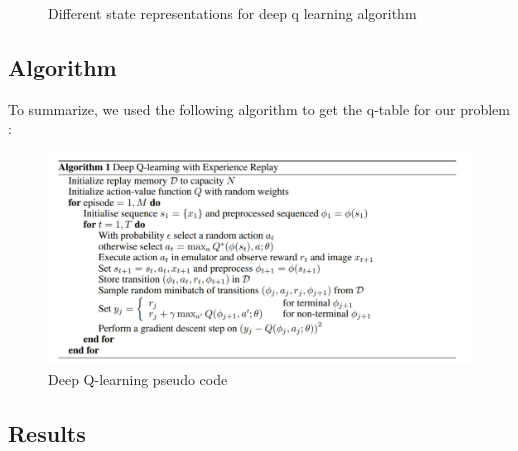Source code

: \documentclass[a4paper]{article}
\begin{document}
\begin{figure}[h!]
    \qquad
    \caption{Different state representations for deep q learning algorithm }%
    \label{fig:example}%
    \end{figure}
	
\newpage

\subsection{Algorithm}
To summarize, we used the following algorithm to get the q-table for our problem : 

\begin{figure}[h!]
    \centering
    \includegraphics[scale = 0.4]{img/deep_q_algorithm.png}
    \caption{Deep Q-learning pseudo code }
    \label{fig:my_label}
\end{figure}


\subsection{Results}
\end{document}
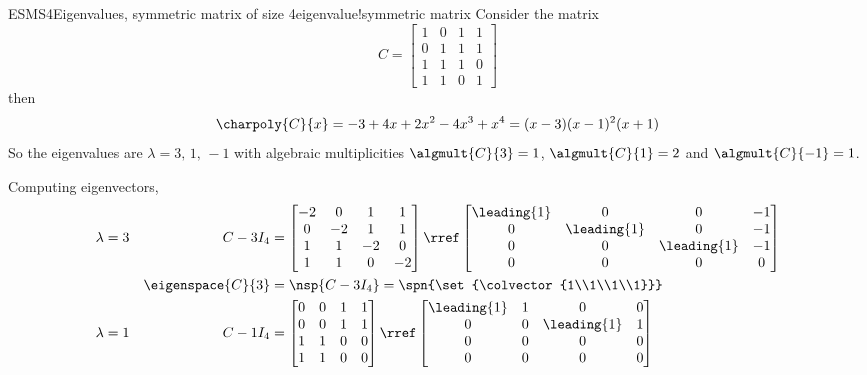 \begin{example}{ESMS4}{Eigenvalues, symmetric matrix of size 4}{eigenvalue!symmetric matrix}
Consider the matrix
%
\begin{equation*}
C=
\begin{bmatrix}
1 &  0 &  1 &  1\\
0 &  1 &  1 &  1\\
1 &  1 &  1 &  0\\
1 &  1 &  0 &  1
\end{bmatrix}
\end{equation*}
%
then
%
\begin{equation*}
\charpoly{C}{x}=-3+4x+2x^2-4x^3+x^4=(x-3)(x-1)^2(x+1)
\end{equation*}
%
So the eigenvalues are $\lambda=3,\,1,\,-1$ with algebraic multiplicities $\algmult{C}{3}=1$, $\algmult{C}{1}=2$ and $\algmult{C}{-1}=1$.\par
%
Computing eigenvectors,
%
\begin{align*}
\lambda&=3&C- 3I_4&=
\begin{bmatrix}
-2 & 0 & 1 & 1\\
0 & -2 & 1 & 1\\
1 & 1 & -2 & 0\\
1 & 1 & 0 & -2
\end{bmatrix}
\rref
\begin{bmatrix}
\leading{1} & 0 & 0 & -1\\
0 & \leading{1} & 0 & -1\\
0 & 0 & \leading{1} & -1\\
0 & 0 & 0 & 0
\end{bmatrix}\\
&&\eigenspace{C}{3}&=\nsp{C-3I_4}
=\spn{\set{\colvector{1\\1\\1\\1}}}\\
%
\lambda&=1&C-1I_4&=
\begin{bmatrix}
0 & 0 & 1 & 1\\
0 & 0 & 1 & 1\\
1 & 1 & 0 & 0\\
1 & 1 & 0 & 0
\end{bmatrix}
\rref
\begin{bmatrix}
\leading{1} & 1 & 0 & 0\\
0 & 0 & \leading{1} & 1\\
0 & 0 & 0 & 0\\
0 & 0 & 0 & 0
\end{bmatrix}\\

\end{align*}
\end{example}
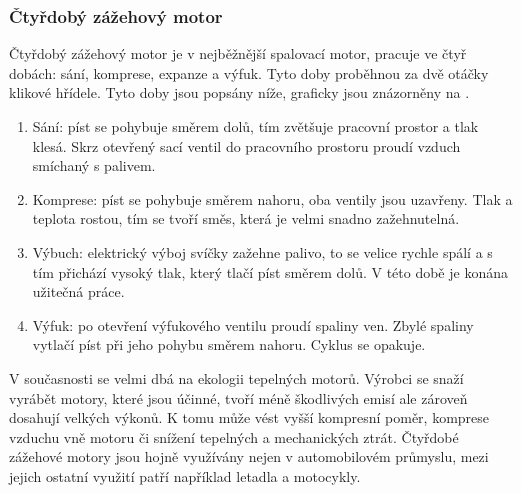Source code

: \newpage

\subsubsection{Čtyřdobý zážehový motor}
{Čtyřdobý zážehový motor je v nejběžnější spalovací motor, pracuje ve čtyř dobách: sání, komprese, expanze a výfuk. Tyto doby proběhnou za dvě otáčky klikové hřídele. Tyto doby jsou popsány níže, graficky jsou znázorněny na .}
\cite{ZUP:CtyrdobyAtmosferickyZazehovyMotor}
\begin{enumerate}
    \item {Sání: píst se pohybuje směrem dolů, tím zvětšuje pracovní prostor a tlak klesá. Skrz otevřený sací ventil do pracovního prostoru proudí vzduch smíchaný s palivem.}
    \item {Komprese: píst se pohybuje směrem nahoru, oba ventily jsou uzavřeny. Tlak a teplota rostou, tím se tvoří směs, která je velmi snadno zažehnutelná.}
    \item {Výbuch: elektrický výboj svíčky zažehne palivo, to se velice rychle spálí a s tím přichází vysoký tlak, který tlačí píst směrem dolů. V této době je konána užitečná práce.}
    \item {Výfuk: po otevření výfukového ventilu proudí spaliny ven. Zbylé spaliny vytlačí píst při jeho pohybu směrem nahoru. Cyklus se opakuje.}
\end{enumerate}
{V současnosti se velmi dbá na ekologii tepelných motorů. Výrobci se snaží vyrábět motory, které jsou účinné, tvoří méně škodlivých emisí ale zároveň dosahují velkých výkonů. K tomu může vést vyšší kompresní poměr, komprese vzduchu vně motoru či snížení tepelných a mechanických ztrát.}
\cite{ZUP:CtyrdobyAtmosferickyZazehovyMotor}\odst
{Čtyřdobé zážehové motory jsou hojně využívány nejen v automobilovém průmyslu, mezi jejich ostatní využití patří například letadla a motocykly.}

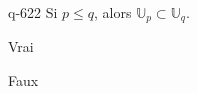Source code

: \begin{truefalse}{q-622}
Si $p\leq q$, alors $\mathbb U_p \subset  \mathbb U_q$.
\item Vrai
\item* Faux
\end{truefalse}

● REQUIREMENT
The reply must hold every line above exactly as written and none of the pictures.

● FINISHED EXERCISE
Source code

: \documentclass[a4paper]{article}
\begin{document}
\begin{figure}[h!]
    \qquad
    \caption{Different state representations for deep q learning algorithm }%
    \label{fig:example}%
    \end{figure}
	
\newpage

\subsection{Algorithm}
To summarize, we used the following algorithm to get the q-table for our problem : 

\begin{figure}[h!]
    \centering
    \includegraphics[scale = 0.4]{img/deep_q_algorithm.png}
    \caption{Deep Q-learning pseudo code }
    \label{fig:my_label}
\end{figure}


\subsection{Results}
\end{document}
 \begin{example}{ESMS4}{Eigenvalues, symmetric matrix of size 4}{eigenvalue!symmetric matrix}
Consider the matrix
%
\begin{equation*}
C=
\begin{bmatrix}
1 &  0 &  1 &  1\\
0 &  1 &  1 &  1\\
1 &  1 &  1 &  0\\
1 &  1 &  0 &  1
\end{bmatrix}
\end{equation*}
%
then
%
\begin{equation*}
\charpoly{C}{x}=-3+4x+2x^2-4x^3+x^4=(x-3)(x-1)^2(x+1)
\end{equation*}
%
So the eigenvalues are $\lambda=3,\,1,\,-1$ with algebraic multiplicities $\algmult{C}{3}=1$, $\algmult{C}{1}=2$ and $\algmult{C}{-1}=1$.\par
%
Computing eigenvectors,
%
\begin{align*}
\lambda&=3&C- 3I_4&=
\begin{bmatrix}
-2 & 0 & 1 & 1\\
0 & -2 & 1 & 1\\
1 & 1 & -2 & 0\\
1 & 1 & 0 & -2
\end{bmatrix}
\rref
\begin{bmatrix}
\leading{1} & 0 & 0 & -1\\
0 & \leading{1} & 0 & -1\\
0 & 0 & \leading{1} & -1\\
0 & 0 & 0 & 0
\end{bmatrix}\\
&&\eigenspace{C}{3}&=\nsp{C-3I_4}
=\spn{\set{\colvector{1\\1\\1\\1}}}\\
%
\lambda&=1&C-1I_4&=
\begin{bmatrix}
0 & 0 & 1 & 1\\
0 & 0 & 1 & 1\\
1 & 1 & 0 & 0\\
1 & 1 & 0 & 0
\end{bmatrix}
\rref
\begin{bmatrix}
\leading{1} & 1 & 0 & 0\\
0 & 0 & \leading{1} & 1\\
0 & 0 & 0 & 0\\
0 & 0 & 0 & 0
\end{bmatrix}\\

\end{align*}
\end{example}
Source code

: \newpage

\subsubsection{Čtyřdobý zážehový motor}
{Čtyřdobý zážehový motor je v nejběžnější spalovací motor, pracuje ve čtyř dobách: sání, komprese, expanze a výfuk. Tyto doby proběhnou za dvě otáčky klikové hřídele. Tyto doby jsou popsány níže, graficky jsou znázorněny na .}
\cite{ZUP:CtyrdobyAtmosferickyZazehovyMotor}
\begin{enumerate}
    \item {Sání: píst se pohybuje směrem dolů, tím zvětšuje pracovní prostor a tlak klesá. Skrz otevřený sací ventil do pracovního prostoru proudí vzduch smíchaný s palivem.}
    \item {Komprese: píst se pohybuje směrem nahoru, oba ventily jsou uzavřeny. Tlak a teplota rostou, tím se tvoří směs, která je velmi snadno zažehnutelná.}
    \item {Výbuch: elektrický výboj svíčky zažehne palivo, to se velice rychle spálí a s tím přichází vysoký tlak, který tlačí píst směrem dolů. V této době je konána užitečná práce.}
    \item {Výfuk: po otevření výfukového ventilu proudí spaliny ven. Zbylé spaliny vytlačí píst při jeho pohybu směrem nahoru. Cyklus se opakuje.}
\end{enumerate}
{V současnosti se velmi dbá na ekologii tepelných motorů. Výrobci se snaží vyrábět motory, které jsou účinné, tvoří méně škodlivých emisí ale zároveň dosahují velkých výkonů. K tomu může vést vyšší kompresní poměr, komprese vzduchu vně motoru či snížení tepelných a mechanických ztrát.}
\cite{ZUP:CtyrdobyAtmosferickyZazehovyMotor}\odst
{Čtyřdobé zážehové motory jsou hojně využívány nejen v automobilovém průmyslu, mezi jejich ostatní využití patří například letadla a motocykly.}

Source code

: \begin{truefalse}{q-622}
Si $p\leq q$, alors $\mathbb U_p \subset  \mathbb U_q$.
\item Vrai
\item* Faux
\end{truefalse}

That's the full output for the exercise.